Instructions for the task
Read the records below and report each line in which "table" occurs.

Rendered images with source text
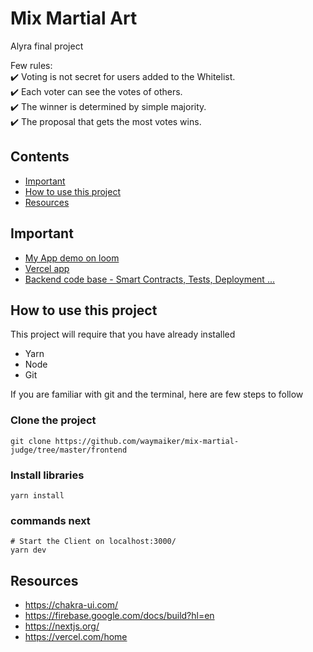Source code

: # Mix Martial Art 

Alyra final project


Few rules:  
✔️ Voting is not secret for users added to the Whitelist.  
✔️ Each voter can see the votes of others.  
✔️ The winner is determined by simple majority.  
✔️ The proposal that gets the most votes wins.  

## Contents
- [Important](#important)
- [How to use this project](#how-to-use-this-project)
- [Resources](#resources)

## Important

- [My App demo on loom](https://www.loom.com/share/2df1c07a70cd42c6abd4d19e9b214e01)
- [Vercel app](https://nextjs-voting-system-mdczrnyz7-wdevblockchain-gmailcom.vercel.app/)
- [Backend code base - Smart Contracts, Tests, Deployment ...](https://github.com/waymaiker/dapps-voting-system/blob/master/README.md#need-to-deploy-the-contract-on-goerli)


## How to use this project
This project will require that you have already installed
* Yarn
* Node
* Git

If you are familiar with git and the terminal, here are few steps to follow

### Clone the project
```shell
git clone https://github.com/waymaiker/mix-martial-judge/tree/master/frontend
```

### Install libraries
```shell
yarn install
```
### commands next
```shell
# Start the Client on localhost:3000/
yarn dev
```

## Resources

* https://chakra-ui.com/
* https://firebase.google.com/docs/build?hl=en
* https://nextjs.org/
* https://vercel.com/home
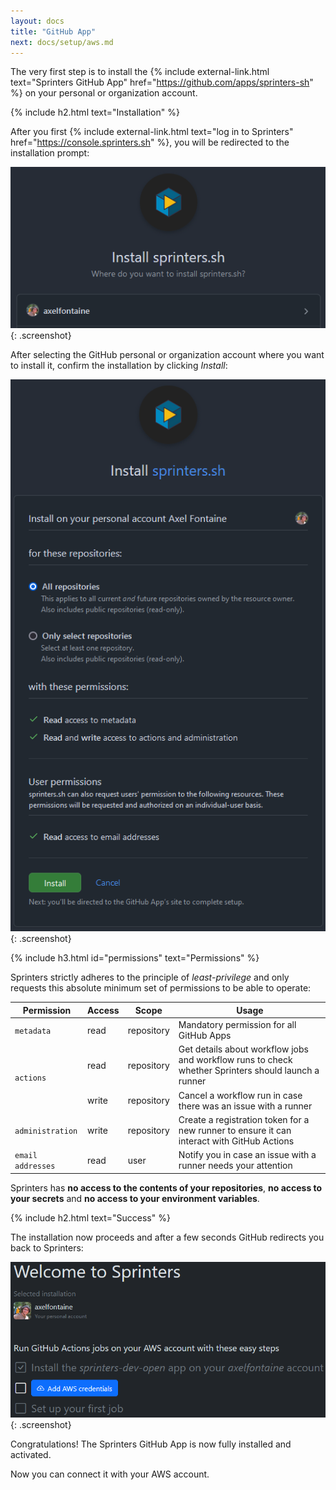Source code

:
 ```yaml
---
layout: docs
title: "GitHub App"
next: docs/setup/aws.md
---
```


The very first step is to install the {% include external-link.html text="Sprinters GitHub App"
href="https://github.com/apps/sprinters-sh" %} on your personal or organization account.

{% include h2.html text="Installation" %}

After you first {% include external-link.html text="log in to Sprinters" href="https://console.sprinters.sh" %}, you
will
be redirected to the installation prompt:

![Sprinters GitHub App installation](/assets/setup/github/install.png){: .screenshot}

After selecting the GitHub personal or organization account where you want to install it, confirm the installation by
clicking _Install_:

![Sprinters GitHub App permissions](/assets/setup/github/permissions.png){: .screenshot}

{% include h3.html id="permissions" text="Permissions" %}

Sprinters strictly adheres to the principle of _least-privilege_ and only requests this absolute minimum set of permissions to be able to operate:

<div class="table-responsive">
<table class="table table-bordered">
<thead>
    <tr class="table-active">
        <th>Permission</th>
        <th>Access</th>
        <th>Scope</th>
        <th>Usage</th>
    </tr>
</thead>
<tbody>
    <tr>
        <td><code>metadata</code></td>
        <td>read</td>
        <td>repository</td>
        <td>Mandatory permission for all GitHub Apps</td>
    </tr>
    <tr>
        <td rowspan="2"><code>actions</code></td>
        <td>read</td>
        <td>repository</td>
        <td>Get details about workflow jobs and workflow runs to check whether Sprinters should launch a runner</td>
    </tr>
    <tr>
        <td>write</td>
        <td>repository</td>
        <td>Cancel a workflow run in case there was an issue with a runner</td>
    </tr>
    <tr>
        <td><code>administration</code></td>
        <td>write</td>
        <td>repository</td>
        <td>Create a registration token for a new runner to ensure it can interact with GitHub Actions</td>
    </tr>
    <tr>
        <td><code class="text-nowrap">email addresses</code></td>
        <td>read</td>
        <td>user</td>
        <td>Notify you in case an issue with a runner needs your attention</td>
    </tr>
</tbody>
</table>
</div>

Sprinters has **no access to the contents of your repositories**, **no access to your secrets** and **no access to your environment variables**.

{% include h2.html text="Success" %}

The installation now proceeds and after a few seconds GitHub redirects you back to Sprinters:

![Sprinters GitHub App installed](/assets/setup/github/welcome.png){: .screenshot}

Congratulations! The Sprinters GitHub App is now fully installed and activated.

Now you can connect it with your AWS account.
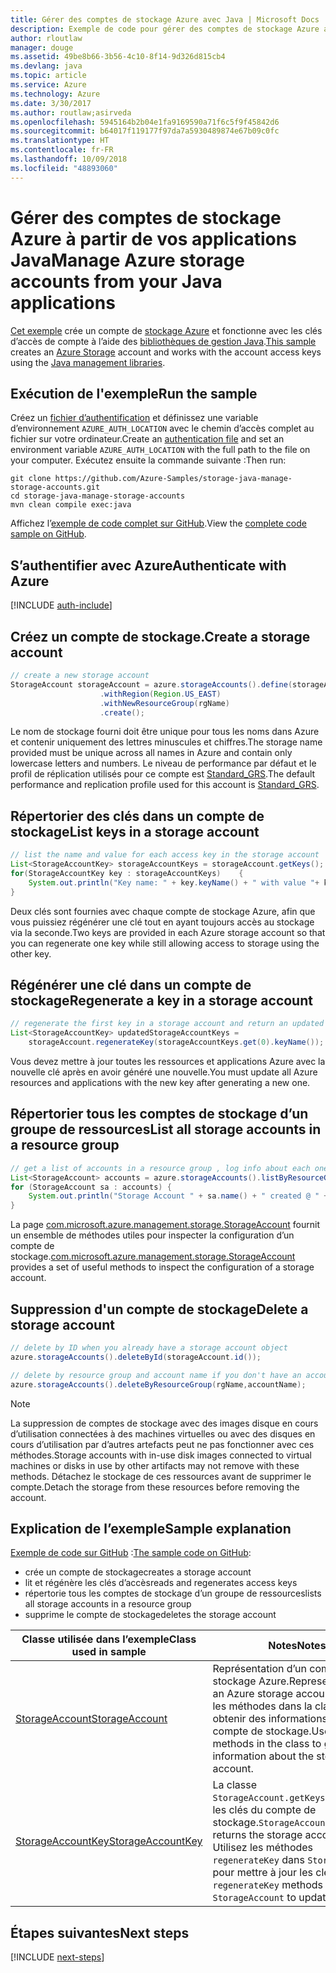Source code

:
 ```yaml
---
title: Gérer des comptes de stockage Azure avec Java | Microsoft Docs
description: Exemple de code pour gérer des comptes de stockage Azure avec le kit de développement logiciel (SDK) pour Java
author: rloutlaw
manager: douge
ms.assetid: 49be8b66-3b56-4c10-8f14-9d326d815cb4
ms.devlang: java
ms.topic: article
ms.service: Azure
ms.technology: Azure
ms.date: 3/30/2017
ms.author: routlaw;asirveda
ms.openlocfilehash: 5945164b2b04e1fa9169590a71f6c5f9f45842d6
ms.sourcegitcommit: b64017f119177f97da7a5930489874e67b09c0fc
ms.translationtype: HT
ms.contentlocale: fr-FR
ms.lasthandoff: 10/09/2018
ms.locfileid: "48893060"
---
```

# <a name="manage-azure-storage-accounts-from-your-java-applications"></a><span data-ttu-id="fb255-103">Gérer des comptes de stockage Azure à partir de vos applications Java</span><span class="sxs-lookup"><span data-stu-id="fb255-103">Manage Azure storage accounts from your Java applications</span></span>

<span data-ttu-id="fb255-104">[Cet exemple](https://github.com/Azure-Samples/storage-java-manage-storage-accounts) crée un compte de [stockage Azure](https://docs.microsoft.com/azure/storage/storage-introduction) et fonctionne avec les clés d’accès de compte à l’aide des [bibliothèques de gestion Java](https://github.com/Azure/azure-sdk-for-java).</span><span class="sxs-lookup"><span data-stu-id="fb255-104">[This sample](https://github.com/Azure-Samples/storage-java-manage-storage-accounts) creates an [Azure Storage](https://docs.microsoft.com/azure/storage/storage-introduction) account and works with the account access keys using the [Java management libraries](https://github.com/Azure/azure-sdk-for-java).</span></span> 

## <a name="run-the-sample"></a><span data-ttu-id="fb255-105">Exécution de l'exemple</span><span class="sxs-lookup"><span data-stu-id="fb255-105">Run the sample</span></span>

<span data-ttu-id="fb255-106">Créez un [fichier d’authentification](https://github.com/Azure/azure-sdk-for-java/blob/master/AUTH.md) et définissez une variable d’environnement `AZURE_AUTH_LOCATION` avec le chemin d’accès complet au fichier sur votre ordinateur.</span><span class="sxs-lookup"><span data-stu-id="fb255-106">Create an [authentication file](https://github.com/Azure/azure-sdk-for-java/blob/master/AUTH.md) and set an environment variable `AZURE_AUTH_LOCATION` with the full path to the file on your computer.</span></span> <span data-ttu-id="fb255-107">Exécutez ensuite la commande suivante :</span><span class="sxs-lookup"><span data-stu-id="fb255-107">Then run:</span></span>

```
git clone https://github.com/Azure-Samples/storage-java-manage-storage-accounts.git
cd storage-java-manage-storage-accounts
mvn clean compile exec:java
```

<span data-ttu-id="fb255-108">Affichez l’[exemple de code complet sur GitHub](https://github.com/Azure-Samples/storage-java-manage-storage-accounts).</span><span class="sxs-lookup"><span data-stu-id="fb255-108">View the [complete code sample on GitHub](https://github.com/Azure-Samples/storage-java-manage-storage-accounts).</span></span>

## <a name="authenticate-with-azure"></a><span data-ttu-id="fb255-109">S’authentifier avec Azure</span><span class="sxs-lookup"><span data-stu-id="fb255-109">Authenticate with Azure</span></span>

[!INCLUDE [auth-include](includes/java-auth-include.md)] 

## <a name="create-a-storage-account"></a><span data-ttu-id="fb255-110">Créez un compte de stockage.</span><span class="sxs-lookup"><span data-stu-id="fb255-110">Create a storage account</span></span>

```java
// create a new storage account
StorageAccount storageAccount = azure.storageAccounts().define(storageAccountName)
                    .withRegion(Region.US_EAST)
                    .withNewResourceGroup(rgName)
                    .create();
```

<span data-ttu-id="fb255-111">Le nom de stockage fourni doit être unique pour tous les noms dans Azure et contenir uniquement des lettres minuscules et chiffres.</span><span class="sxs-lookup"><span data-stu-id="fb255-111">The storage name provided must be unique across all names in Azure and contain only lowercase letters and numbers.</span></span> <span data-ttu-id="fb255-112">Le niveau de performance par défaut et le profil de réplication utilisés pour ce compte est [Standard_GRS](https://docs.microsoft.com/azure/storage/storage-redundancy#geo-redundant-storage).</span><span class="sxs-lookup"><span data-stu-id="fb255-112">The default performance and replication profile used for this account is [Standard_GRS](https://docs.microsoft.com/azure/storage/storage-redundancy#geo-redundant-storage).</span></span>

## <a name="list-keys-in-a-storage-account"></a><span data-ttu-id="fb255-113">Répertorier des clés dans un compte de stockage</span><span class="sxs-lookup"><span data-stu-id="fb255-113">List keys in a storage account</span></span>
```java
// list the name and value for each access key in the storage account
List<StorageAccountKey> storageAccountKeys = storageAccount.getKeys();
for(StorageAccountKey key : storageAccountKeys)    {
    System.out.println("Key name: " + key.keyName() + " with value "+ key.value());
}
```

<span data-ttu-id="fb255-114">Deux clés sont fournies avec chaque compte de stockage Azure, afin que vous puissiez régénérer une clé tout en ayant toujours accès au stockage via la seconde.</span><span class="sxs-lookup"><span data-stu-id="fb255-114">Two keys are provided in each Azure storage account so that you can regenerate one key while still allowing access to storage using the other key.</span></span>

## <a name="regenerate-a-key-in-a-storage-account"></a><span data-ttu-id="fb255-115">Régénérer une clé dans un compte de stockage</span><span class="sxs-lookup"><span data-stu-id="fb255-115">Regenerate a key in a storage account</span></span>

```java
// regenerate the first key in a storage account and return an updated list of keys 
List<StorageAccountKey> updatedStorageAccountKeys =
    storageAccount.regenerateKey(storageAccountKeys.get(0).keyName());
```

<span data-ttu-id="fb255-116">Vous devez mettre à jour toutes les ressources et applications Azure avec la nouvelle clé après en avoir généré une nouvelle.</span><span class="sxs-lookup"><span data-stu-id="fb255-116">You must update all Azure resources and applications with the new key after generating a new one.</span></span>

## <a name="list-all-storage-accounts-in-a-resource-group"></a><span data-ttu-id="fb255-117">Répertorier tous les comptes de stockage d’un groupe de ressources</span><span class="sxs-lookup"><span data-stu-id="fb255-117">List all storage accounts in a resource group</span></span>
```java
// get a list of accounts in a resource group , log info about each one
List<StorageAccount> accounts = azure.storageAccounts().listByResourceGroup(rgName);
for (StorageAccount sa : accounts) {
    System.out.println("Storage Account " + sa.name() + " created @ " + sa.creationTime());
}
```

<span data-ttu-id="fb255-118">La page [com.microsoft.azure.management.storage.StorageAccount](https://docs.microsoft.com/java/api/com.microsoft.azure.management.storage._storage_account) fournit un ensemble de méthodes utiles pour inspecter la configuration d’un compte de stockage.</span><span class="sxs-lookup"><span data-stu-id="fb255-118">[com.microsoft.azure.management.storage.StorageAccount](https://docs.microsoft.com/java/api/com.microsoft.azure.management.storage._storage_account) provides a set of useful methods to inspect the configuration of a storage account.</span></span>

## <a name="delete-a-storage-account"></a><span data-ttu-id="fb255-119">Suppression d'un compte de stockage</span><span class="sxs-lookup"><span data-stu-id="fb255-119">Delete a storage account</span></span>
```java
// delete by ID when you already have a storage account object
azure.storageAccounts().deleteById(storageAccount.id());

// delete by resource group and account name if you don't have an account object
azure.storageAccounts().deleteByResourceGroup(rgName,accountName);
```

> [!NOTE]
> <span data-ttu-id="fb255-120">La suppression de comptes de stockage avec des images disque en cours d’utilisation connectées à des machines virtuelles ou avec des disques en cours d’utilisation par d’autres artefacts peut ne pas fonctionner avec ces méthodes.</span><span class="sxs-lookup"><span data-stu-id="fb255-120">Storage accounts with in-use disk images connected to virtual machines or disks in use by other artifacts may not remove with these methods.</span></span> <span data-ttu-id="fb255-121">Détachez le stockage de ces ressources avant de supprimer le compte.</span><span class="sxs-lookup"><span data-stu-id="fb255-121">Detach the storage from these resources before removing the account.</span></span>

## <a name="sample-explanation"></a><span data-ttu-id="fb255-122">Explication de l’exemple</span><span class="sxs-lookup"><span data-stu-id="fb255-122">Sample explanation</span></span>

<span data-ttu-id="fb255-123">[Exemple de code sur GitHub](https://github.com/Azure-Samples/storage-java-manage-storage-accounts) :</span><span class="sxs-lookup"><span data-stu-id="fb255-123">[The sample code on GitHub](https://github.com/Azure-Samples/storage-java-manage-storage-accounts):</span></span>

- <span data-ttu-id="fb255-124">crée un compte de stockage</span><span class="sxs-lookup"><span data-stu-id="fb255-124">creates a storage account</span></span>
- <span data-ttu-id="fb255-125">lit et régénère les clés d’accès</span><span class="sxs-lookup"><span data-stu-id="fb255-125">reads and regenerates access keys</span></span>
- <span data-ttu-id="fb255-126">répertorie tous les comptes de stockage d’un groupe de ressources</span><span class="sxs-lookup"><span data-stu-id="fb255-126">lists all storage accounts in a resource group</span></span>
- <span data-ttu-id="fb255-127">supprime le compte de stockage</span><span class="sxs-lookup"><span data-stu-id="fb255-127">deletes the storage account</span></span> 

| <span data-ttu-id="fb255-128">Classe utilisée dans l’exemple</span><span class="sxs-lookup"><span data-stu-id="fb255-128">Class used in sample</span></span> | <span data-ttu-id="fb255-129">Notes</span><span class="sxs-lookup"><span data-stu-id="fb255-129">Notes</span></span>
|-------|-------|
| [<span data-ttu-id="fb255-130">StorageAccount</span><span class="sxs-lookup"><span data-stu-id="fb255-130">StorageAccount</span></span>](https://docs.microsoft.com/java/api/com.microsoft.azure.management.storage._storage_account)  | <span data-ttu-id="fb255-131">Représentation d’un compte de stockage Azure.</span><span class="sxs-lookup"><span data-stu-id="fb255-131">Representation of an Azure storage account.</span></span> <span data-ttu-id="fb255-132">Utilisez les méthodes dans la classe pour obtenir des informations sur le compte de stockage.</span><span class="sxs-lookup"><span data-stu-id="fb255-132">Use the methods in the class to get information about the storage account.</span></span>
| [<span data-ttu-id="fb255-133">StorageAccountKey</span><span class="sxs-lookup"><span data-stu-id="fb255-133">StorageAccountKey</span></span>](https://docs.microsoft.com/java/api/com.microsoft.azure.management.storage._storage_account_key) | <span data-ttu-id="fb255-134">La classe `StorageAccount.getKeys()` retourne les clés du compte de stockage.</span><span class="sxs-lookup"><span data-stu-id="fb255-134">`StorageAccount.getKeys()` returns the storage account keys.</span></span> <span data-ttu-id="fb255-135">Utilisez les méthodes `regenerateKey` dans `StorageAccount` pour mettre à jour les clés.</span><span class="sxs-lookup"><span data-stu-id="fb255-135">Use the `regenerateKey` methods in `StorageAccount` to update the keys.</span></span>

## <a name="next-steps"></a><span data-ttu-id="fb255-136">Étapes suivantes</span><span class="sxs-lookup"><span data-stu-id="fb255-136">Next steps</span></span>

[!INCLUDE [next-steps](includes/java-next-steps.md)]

Reply to the exercise
<div class="table-responsive">
<table class="table table-bordered">
    <tr class="table-active">
</table>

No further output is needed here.